Despite their racy appearance and serious performance, the WRX is quite refined. The current WRX models are smoother and more comfortable than pre-2008 versions, and easy to live with during the typical commute. Their cabins are roomier than previous versions, with an overall improvement in appointments and finish quality. They’re offered with high-grade audio and an optional navigation system.
The WRX and STI have achieved cult status among driving enthusiasts and boy racers, but more than ever that image is too narrow and confining. These cars have decent room in the back seat and good cargo capacity. Their all-wheel-drive system can legitimately be considered a safety and foul-weather advantage, even if, with the powerful, turbocharged engines in the WRX, it’s marketed as a performance enhancement, a role it also fills.
These are drivers cars. They aren’t available with automatics and leather upholstery is not an option. Yet buyers seeking a smaller car with lots of safety features should like the WRX. All-wheel drive comes standard. All models come with Vehicle Dynamics Control and a sophisticated anti-lock brake system with electronic brake-force distribution. The WRX gets excellent ratings in crash tests.
The WRX is available as a four-door sedan with a conventional trunk, or as a five-door hatchback. The hatch adds nearly 70 percent more cargo capacity.

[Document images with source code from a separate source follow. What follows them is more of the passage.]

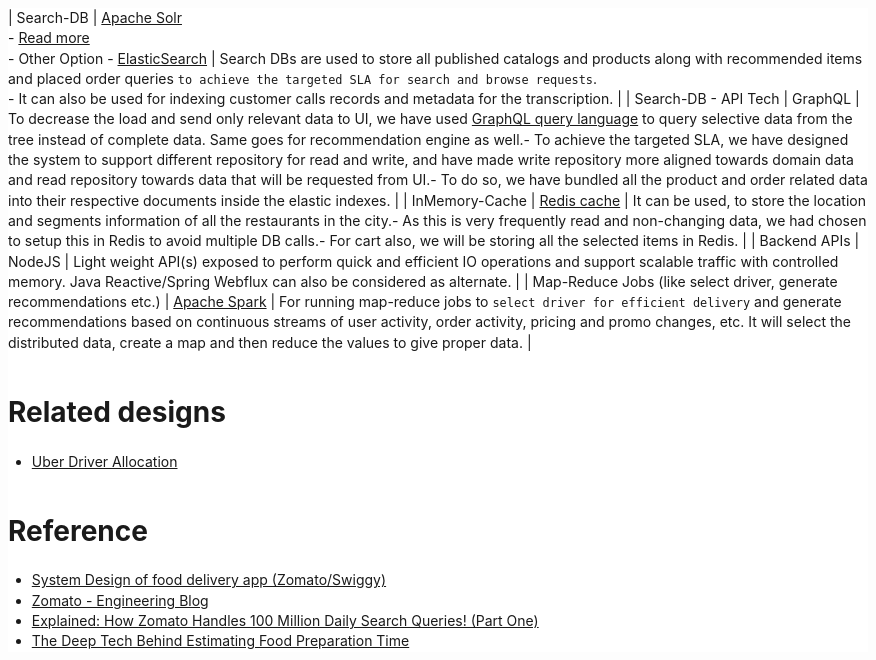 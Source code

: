 | Search-DB                                                                                    | [Apache Solr](../../1_HLDDesignComponents/3_DatabaseComponents/Search-Databases/ApacheSolr.md)<br/>- [Read more](https://blog.zomato.com/explained-how-zomato-handles-100-million-daily-search-queries-p1)<br/>- Other Option - [ElasticSearch](../../1_HLDDesignComponents/3_DatabaseComponents/Search-Databases/ElasticSearch/Readme.md) | Search DBs are used to store all published catalogs and products along with recommended items and placed order queries `to achieve the targeted SLA for search and browse requests`.<br/>- It can also be used for indexing customer calls records and metadata for the transcription.                                                                                                                                                                                                                                                                                                                                                           |
| Search-DB - API Tech                                                                         | GraphQL                                                                                                                                                                                                                                                                                                                                | To decrease the load and send only relevant data to UI, we have used [GraphQL query language](../../1_HLDDesignComponents/2_APITechOptions/GraphQL.md) to query selective data from the tree instead of complete data. Same goes for recommendation engine as well.- To achieve the targeted SLA, we have designed the system to support different repository for read and write, and have made write repository more aligned towards domain data and read repository towards data that will be requested from UI.- To do so, we have bundled all the product and order related data into their respective documents inside the elastic indexes. |
| InMemory-Cache                                                                               | [Redis cache](../../1_HLDDesignComponents/3_DatabaseComponents/In-Memory-Cache/Redis/Readme.md)                                                                                                                                                                                                                                        | It can be used, to store the location and segments information of all the restaurants in the city.- As this is very frequently read and non-changing data, we had chosen to setup this in Redis to avoid multiple DB calls.- For cart also, we will be storing all the selected items in Redis.                                                                                                                                                                                                                                                                                                                                                  |
| Backend APIs                                                                                 | NodeJS                                                                                                                                                                                                                                                                                                                                 | Light weight API(s) exposed to perform quick and efficient IO operations and support scalable traffic with controlled memory. Java Reactive/Spring Webflux can also be considered as alternate.                                                                                                                                                                                                                                                                                                                                                                                                                                                  |
| Map-Reduce Jobs (like select driver, generate recommendations etc.)                          | [Apache Spark](../../1_HLDDesignComponents/5_BigDataComponents/ETLServices/StreamProcessing/ApacheSpark.md)                                                                                                                                                                                                                                        | For running map-reduce jobs to `select driver for efficient delivery` and generate recommendations based on continuous streams of user activity, order activity, pricing and promo changes, etc. It will select the distributed data, create a map and then reduce the values to give proper data.                                                                                                                                                                                                                                                                                                                                               |

# Related designs
- [Uber Driver Allocation](../UberDriverAllocationDesign/README.md)

# Reference 
- [System Design of food delivery app (Zomato/Swiggy)](https://www.linkedin.com/pulse/system-design-food-delivery-app-zomatoswiggy-saral-saxena/)
- [Zomato - Engineering Blog](https://blog.zomato.com/category/technology)
- [Explained: How Zomato Handles 100 Million Daily Search Queries! (Part One)](https://blog.zomato.com/explained-how-zomato-handles-100-million-daily-search-queries-p1)
- [The Deep Tech Behind Estimating Food Preparation Time](https://blog.zomato.com/food-preparation-time) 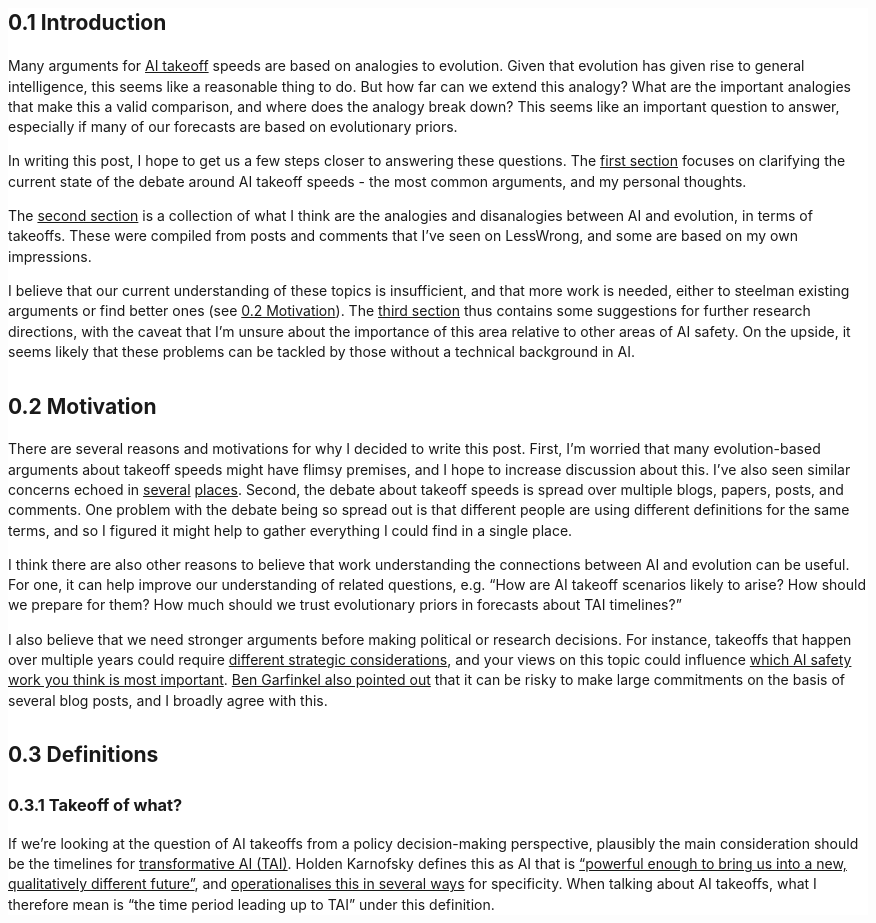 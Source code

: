 ## 0.1 Introduction

Many arguments for [AI takeoff](https://www.lesswrong.com/tag/ai-takeoff) speeds are based on analogies to evolution. Given that evolution has given rise to general intelligence, this seems like a reasonable thing to do. But how far can we extend this analogy? What are the important analogies that make this a valid comparison, and where does the analogy break down? This seems like an important question to answer, especially if many of our forecasts are based on evolutionary priors.

In writing this post, I hope to get us a few steps closer to answering these questions. The [first section](#1_Evolutionary_arguments_for_takeoff_speeds) focuses on clarifying the current state of the debate around AI takeoff speeds - the most common arguments, and my personal thoughts.

The [second section](#2-evaluating-analogies-and-disanalogies) is a collection of what I think are the analogies and disanalogies between AI and evolution, in terms of takeoffs. These were compiled from posts and comments that I’ve seen on LessWrong, and some are based on my own impressions.

I believe that our current understanding of these topics is insufficient, and that more work is needed, either to steelman existing arguments or find better ones (see [0.2 Motivation](#02-motivation)). The [third section](#3-further-work) thus contains some suggestions for further research directions, with the caveat that I’m unsure about the importance of this area relative to other areas of AI safety. On the upside, it seems likely that these problems can be tackled by those without a technical background in AI.

0.2 Motivation
--------------

There are several reasons and motivations for why I decided to write this post. First, I’m worried that many evolution-based arguments about takeoff speeds might have flimsy premises, and I hope to increase discussion about this. I’ve also seen similar concerns echoed in [several](https://www.lesswrong.com/posts/pz7Mxyr7Ac43tWMaC/against-evolution-as-an-analogy-for-how-humans-will-create) [places](https://80000hours.org/podcast/episodes/ben-garfinkel-classic-ai-risk-arguments/). Second, the debate about takeoff speeds is spread over multiple blogs, papers, posts, and comments. One problem with the debate being so spread out is that different people are using different definitions for the same terms, and so I figured it might help to gather everything I could find in a single place.

I think there are also other reasons to believe that work understanding the connections between AI and evolution can be useful. For one, it can help improve our understanding of related questions, e.g. “How are AI takeoff scenarios likely to arise? How should we prepare for them? How much should we trust evolutionary priors in forecasts about TAI timelines?”

I also believe that we need stronger arguments before making political or research decisions. For instance, takeoffs that happen over multiple years could require [different strategic considerations](https://www.fhi.ox.ac.uk/strategic-considerations-about-different-speeds-of-ai-takeoff/), and your views on this topic could influence [which AI safety work you think is most important](https://www.lesswrong.com/posts/TATWqHvxKEpL34yKz/intelligence-or-evolution). [Ben Garfinkel also pointed out](https://80000hours.org/podcast/episodes/ben-garfinkel-classic-ai-risk-arguments/) that it can be risky to make large commitments on the basis of several blog posts, and I broadly agree with this.

0.3 Definitions
---------------

### 0.3.1 Takeoff of what?

If we’re looking at the question of AI takeoffs from a policy decision-making perspective, plausibly the main consideration should be the timelines for [transformative AI (TAI)](https://www.openphilanthropy.org/blog/some-background-our-views-regarding-advanced-artificial-intelligence#Sec1). Holden Karnofsky defines this as AI that is [“powerful enough to bring us into a new, qualitatively different future”](https://forum.effectivealtruism.org/posts/AmxxnazJcBWzWEeqj/forecasting-transformative-ai-what-kind-of-ai), and [operationalises this in several ways](https://www.openphilanthropy.org/blog/some-background-our-views-regarding-advanced-artificial-intelligence#Sec1) for specificity. When talking about AI takeoffs, what I therefore mean is “the time period leading up to TAI” under this definition.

At about $25,000, the WRX models come well equipped, with nice seats in carbon black checkered accented by red stitching, automatic climate control, a good stereo and more horsepower than all but a couple cars in this size/price class. Both are powered by a 2.5-liter, 265-horsepower turbocharged four-cylinder, arranged in Subaru’s familiar horizontally opposed, or flat-four, configuration. The WRX offers a bang for the buck that surpasses many more expensive sports sedans.
The STI version is essentially its own car, and available only as a hatchback. STi stands for Subaru Technica International, the high-performance division that made the WRX famous through considerable success in the World Rally Championship. Nearly every major mechanical system is unique to the STI: six-speed manual transmission, special suspension and brakes, unique interior appointments and a high-tech, manually adjustable all-wheel-drive system. Yet the STi’s centerpiece is a higher-tech, higher-boost version of the 2.5-liter four, generating 305 horsepower. Its acceleration times match those delivered by exotic sports cars such as the Aston Martin V8 Vantage.
The STi is faster than ever, but it’s also quieter, more understated, and easier to drive quickly. On a closed course on Vancouver Island, we found we could overdrive corners in a big way and easily maintain control. The current model reeks refinement when compared to the STi that first went on sale in the United States in 2004. It’s grown from an in-your-face, sport-compact icon to something more like a true, brand-building performance flagship. It also starts $10,000 higher than the base WRX. Many buyers will be just as happy with the standard version. We can attest that while driving the WRX we never felt like we were short-changed or missing something by not having the STi.
To be sure, the WRX costs more than your typical front-wheel-drive compact, and the performance and all-wheel-drive come with a mileage penalty. Still, we think the WRX models are a great deal, offering lots of performance for the dollar in a car that’s easy to live with every day.